Dalle indagini, infatti, sarebbero emerse anche alcune interferenze nei palazzi della giustizia. I nomi di diversi magistrati, infatti, erano trascritti nelle agende dell’imprenditore di Serradifalco (condannato in Appello la scorsa estate) ma per tutti è giunta l’archiviazione. 
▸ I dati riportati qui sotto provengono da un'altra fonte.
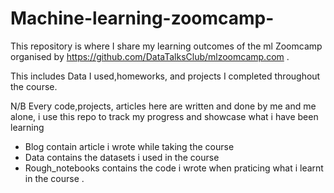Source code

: # Machine-learning-zoomcamp-
This repository is where I share my learning outcomes of the ml Zoomcamp organised by https://github.com/DataTalksClub/mlzoomcamp.com .

This includes Data I used,homeworks, and projects I completed throughout the course.

N/B Every code,projects, articles here are written and done by me and me alone, i use this repo to track my progress and showcase what i have been learning  

* Blog contain article i wrote  while taking the course 
* Data contains the datasets i used in the course
* Rough_notebooks contains the code i wrote when praticing what i learnt in the course .

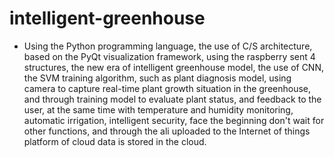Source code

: # intelligent-greenhouse
* Using the Python programming language, the use of C/S architecture, based on the PyQt visualization framework, using the raspberry sent 4 structures, the new era of intelligent greenhouse model, the use of CNN, the SVM training algorithm, such as plant diagnosis model, using camera to capture real-time plant growth situation in the greenhouse, and through training model to evaluate plant status, and feedback to the user, at the same time with temperature and humidity monitoring, automatic irrigation, intelligent security, face the beginning don't wait for other functions, and through the ali uploaded to the Internet of things platform of cloud data is stored in the cloud.

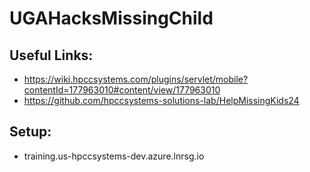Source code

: # UGAHacksMissingChild
## Useful Links:
* https://wiki.hpccsystems.com/plugins/servlet/mobile?contentId=177963010#content/view/177963010
* https://github.com/hpccsystems-solutions-lab/HelpMissingKids24

## Setup:
* training.us-hpccsystems-dev.azure.lnrsg.io
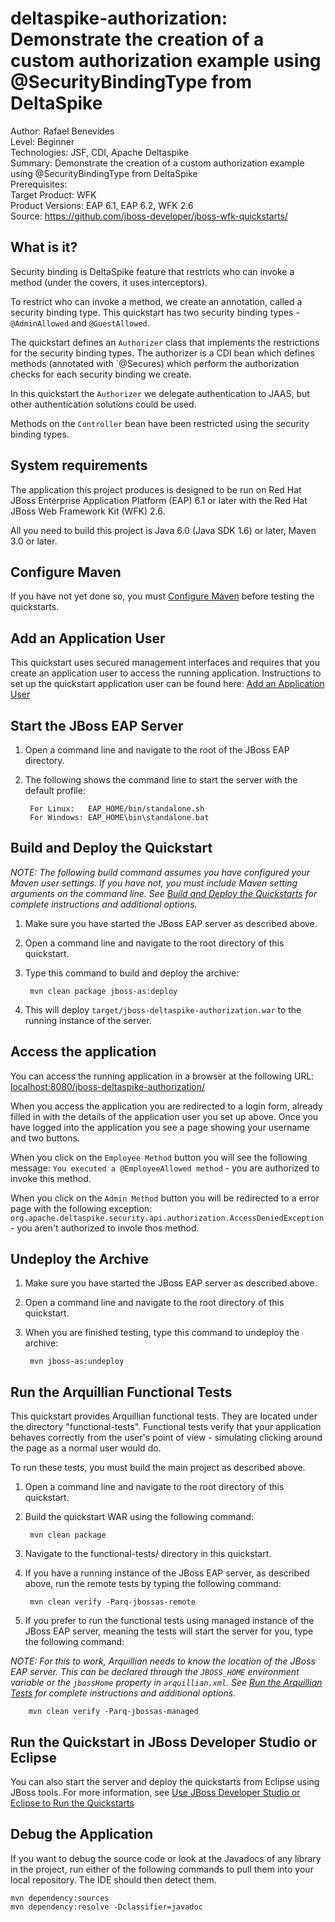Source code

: deltaspike-authorization: Demonstrate the creation of a custom authorization example using @SecurityBindingType from DeltaSpike
======================================================
Author: Rafael Benevides  
Level: Beginner  
Technologies: JSF, CDI, Apache Deltaspike  
Summary: Demonstrate the creation of a custom authorization example using @SecurityBindingType from DeltaSpike  
Prerequisites:   
Target Product: WFK  
Product Versions: EAP 6.1, EAP 6.2, WFK 2.6  
Source: <https://github.com/jboss-developer/jboss-wfk-quickstarts/>  

What is it?
-----------

Security binding is DeltaSpike feature that restricts who can invoke a method (under the covers, it uses interceptors).

To restrict who can invoke a method, we create an annotation, called a security binding type. This quickstart has two security binding types - `@AdminAllowed` and `@GuestAllowed`.

The quickstart defines an `Authorizer` class that implements the restrictions for the security binding types. The authorizer is a CDI bean which defines methods (annotated with `@Secures) which perform the authorization checks for each security binding we create.

In this quickstart the `Authorizer` we delegate authentication to JAAS, but other authentication solutions could be used.

Methods on the `Controller` bean have been restricted using the security binding types.


System requirements
-------------------

The application this project produces is designed to be run on Red Hat JBoss Enterprise Application Platform (EAP) 6.1 or later with the  Red Hat JBoss Web Framework Kit (WFK) 2.6.

All you need to build this project is Java 6.0 (Java SDK 1.6) or later, Maven 3.0 or later.

 
Configure Maven
---------------

If you have not yet done so, you must [Configure Maven](../README.md#configure-maven) before testing the quickstarts.


Add an Application User
----------------
This quickstart uses secured management interfaces and requires that you create an application user to access the running application. Instructions to set up the quickstart application user can be found here: [Add an Application User](../README.md#add-an-application-user)


Start the JBoss EAP Server
-------------------------

1. Open a command line and navigate to the root of the JBoss EAP directory.
2. The following shows the command line to start the server with the default profile:

        For Linux:   EAP_HOME/bin/standalone.sh
        For Windows: EAP_HOME\bin\standalone.bat

Build and Deploy the Quickstart
-------------------------

_NOTE: The following build command assumes you have configured your Maven user settings. If you have not, you must include Maven setting arguments on the command line. See [Build and Deploy the Quickstarts](../README.md#build-and-deploy-the-quickstarts) for complete instructions and additional options._

1. Make sure you have started the JBoss EAP server as described above.
2. Open a command line and navigate to the root directory of this quickstart.
3. Type this command to build and deploy the archive:

        mvn clean package jboss-as:deploy
4. This will deploy `target/jboss-deltaspike-authorization.war` to the running instance of the server.


Access the application
---------------------

You can access the running application in a browser at the following URL: <localhost:8080/jboss-deltaspike-authorization/>

When you access the application you are redirected to a login form, already filled in with the details of the application user you set up above. Once you have logged into the application you see a page showing your username and two buttons. 

When you click on the `Employee Method` button you will see the following message: `You executed a @EmployeeAllowed method` - you are authorized to invoke this method.

When you click on the `Admin Method` button you will be redirected to a error page with the following exception: `org.apache.deltaspike.security.api.authorization.AccessDeniedException` - you aren't authorized to invole thos method.
        
Undeploy the Archive
--------------------

1. Make sure you have started the JBoss EAP server as described above.
2. Open a command line and navigate to the root directory of this quickstart.
3. When you are finished testing, type this command to undeploy the archive:

        mvn jboss-as:undeploy

Run the Arquillian Functional Tests
-----------------------------------

This quickstart provides Arquillian functional tests. They are located under the directory "functional-tests". Functional tests verify that your application behaves correctly from the user's point of view - simulating clicking around the page as a normal user would do.

To run these tests, you must build the main project as described above.

1. Open a command line and navigate to the root directory of this quickstart.
2. Build the quickstart WAR using the following command:

        mvn clean package

3. Navigate to the functional-tests/ directory in this quickstart.
4. If you have a running instance of the JBoss EAP server, as described above, run the remote tests by typing the following command:

        mvn clean verify -Parq-jbossas-remote

5. If you prefer to run the functional tests using managed instance of the JBoss EAP server, meaning the tests will start the server for you, type the following command:

_NOTE: For this to work, Arquillian needs to know the location of the JBoss EAP server. This can be declared through the `JBOSS_HOME` environment variable or the `jbossHome` property in `arquillian.xml`. See [Run the Arquillian Tests](../README.md#run-the-arquillian-tests) for complete instructions and additional options._

        mvn clean verify -Parq-jbossas-managed


Run the Quickstart in JBoss Developer Studio or Eclipse
-------------------------------------

You can also start the server and deploy the quickstarts from Eclipse using JBoss tools. For more information, see [Use JBoss Developer Studio or Eclipse to Run the Quickstarts](../README.md#use-jboss-developer-studio-or-eclipse-to-run-the-quickstarts) 

Debug the Application
------------------------------------

If you want to debug the source code or look at the Javadocs of any library in the project, run either of the following commands to pull them into your local repository. The IDE should then detect them.

    mvn dependency:sources
    mvn dependency:resolve -Dclassifier=javadoc

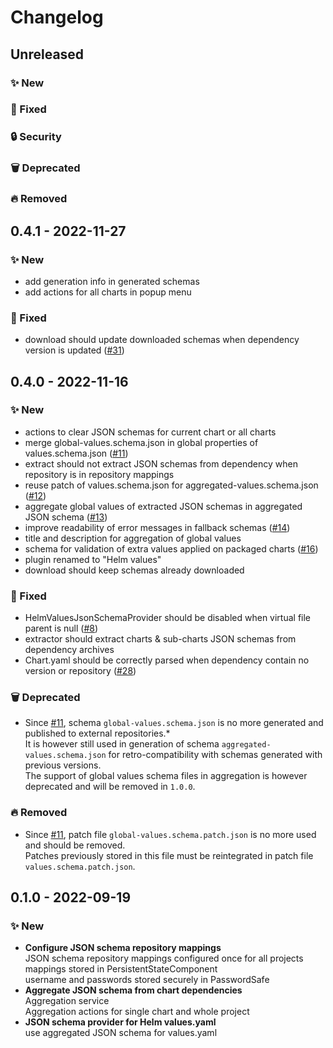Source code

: # Changelog

## Unreleased

### ✨ New

### 🐛 Fixed

### 🔒 Security

### 🗑 Deprecated

### 🔥 Removed

## 0.4.1 - 2022-11-27

### ✨ New

- add generation info in generated schemas
- add actions for all charts in popup menu

### 🐛 Fixed

- download should update downloaded schemas when dependency version is
  updated ([#31](https://github.com/fstaudt/helm-values/issues/31))

## 0.4.0 - 2022-11-16

### ✨ New

- actions to clear JSON schemas for current chart or all charts
- merge global-values.schema.json in global properties of
  values.schema.json ([#11](https://github.com/fstaudt/helm-values/issues/11))
- extract should not extract JSON schemas from dependency when repository is in repository mappings
- reuse patch of values.schema.json for
  aggregated-values.schema.json ([#12](https://github.com/fstaudt/helm-values/issues/12))
- aggregate global values of extracted JSON schemas in aggregated JSON
  schema ([#13](https://github.com/fstaudt/helm-values/issues/13))
- improve readability of error messages in fallback schemas ([#14](https://github.com/fstaudt/helm-values/issues/14))
- title and description for aggregation of global values
- schema for validation of extra values applied on packaged
  charts ([#16](https://github.com/fstaudt/helm-values/issues/16))
- plugin renamed to "Helm values"
- download should keep schemas already downloaded

### 🐛 Fixed

- HelmValuesJsonSchemaProvider should be disabled when virtual file parent is
  null ([#8](https://github.com/fstaudt/helm-values/issues/8))
- extractor should extract charts & sub-charts JSON schemas from dependency archives
- Chart.yaml should be correctly parsed when dependency contain no version or
  repository ([#28](https://github.com/fstaudt/helm-values/issues/28))

### 🗑 Deprecated

- Since [#11](https://github.com/fstaudt/helm-values/issues/11),
  schema `global-values.schema.json` is no more generated and published to external repositories.*\
  It is however still used in generation of schema `aggregated-values.schema.json` for retro-compatibility with schemas
  generated with previous versions.\
  The support of global values schema files in aggregation is however deprecated and will be removed in `1.0.0`.

### 🔥 Removed

- Since [#11](https://github.com/fstaudt/helm-values/issues/11),
  patch file `global-values.schema.patch.json` is no more used and should be removed.\
  Patches previously stored in this file must be reintegrated in patch file `values.schema.patch.json`.

## 0.1.0 - 2022-09-19

### ✨ New

- **Configure JSON schema repository mappings**\
  JSON schema repository mappings configured once for all projects\
  mappings stored in PersistentStateComponent\
  username and passwords stored securely in PasswordSafe
- **Aggregate JSON schema from chart dependencies**\
  Aggregation service\
  Aggregation actions for single chart and whole project
- **JSON schema provider for Helm values.yaml**\
  use aggregated JSON schema for values.yaml
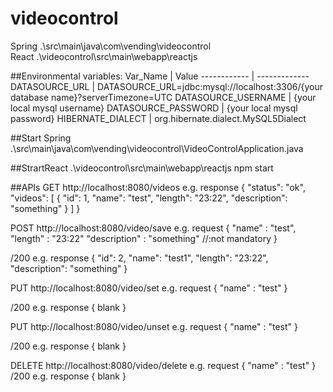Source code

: # videocontrol

Spring .\src\main\java\com\vending\videocontrol\
React .\videocontrol\src\main\webapp\reactjs

##Environmental variables:
Var_Name | Value
------------ | -------------
DATASOURCE_URL | DATASOURCE_URL=jdbc:mysql://localhost:3306/{your database name}?serverTimezone\=UTC
DATASOURCE_USERNAME | {your local mysql username}
DATASOURCE_PASSWORD | {your local mysql password}
HIBERNATE_DIALECT | org.hibernate.dialect.MySQL5Dialect

##Start Spring
.\src\main\java\com\vending\videocontrol\VideoControlApplication.java

##StrartReact
.\videocontrol\src\main\webapp\reactjs
npm start

##APIs
GET http://localhost:8080/videos
   e.g. response {
        "status": "ok",
            "videos": [
                {
                    "id": 1,
                    "name": "test",
                    "length": "23:22",
                    "description": "something"
                }
            ]
    }
    
POST http://localhost:8080/video/save
    e.g. request {
        "name" : "test",
        "length" : "23:22"
        "description" : "something" //:not mandatory
    }
    
   /200   e.g. response {
         "id": 2,
            "name": "test1",
            "length": "23:22",
            "description": "something"
          }
    
PUT http://localhost:8080/video/set
    e.g. request {
        "name" : "test"
    }
    
   /200 e.g. response {
        blank
        }

PUT http://localhost:8080/video/unset
    e.g. request {
            "name" : "test"
        }
        
   /200 e.g. response {
            blank
            }

DELETE http://localhost:8080/video/delete
    e.g. request {
           "name" : "test"
         }
    /200 e.g. response {
                blank
              }
              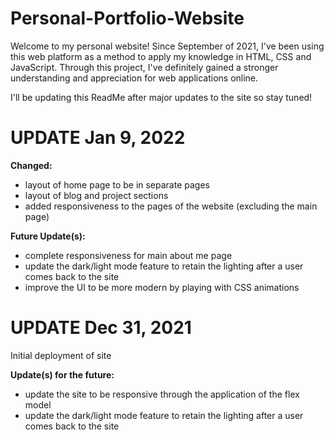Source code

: # Personal-Portfolio-Website

Welcome to my personal website! Since September of 2021, I've been using this web platform as a method to apply my knowledge in HTML, CSS and JavaScript. Through this project, I've definitely gained a stronger understanding and appreciation for web applications online.

I'll be updating this ReadMe after major updates to the site so stay tuned!

# UPDATE Jan 9, 2022
**Changed:**
- layout of home page to be in separate pages
- layout of blog and project sections
- added responsiveness to the pages of the website (excluding the main page)

**Future Update(s):**
- complete responsiveness for main about me page
- update the dark/light mode feature to retain the lighting after a user comes back to the site
- improve the UI to be more modern by playing with CSS animations
  
  


# UPDATE Dec 31, 2021
Initial deployment of site

**Update(s) for the future:**
- update the site to be responsive through the application of the flex model
- update the dark/light mode feature to retain the lighting after a user comes back to the site
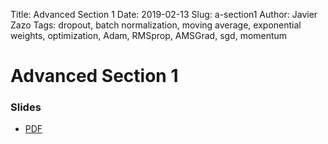 Title: Advanced Section 1
Date: 2019-02-13
Slug: a-section1
Author: Javier Zazo
Tags: dropout, batch normalization, moving average, exponential weights, optimization, Adam, RMSprop, AMSGrad, sgd, momentum


# Advanced Section 1
### Slides
- [PDF]({attach}presentation/cs109b_asec1_slides_dropout.pdf)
Prima della parentesi politica Marino era alla Dda di Caltanissetta, poi la nomina ad assessore regionale all’Energia e rifiuti con la giunta regionale Crocetta, le denunce sul sistema imprenditoriale per la gestione dei rifiuti in Sicilia e le interferenze nella politica attraverso esponenti di Confindustria. Ora Marino è parte offesa nel “processone” e quindi il dibattimento, con la sua nomina in Procura, non potrà proseguire a Caltanissetta. Proprio oggi nell’aula bunker nissena è prevista l’escussione di due finanzieri che hanno svolto le indagini. 
Nella riunione di ieri del Csm è stato Alessio Lenzi ad illustrare la candidatura di Marino, mentre Alessandra Dal Moro per Pacifico. I due magistrati, seppur in momenti differenti, hanno indagato sulle stragi. È stato Marino, durante la sua esperienza a Caltanissetta, a ricevere i primi racconti di Gaspare Spatuzza sul depistaggio giudiziario per la strage di via D’Amelio, mentre Pacifico sta coordinando le indagini sui mandanti esterni alle stragi del ’92 in cui persero la vita i giudici Giovanni Falcone, Paolo Borsellino, Francesca Morvillo e gli agenti di scorta.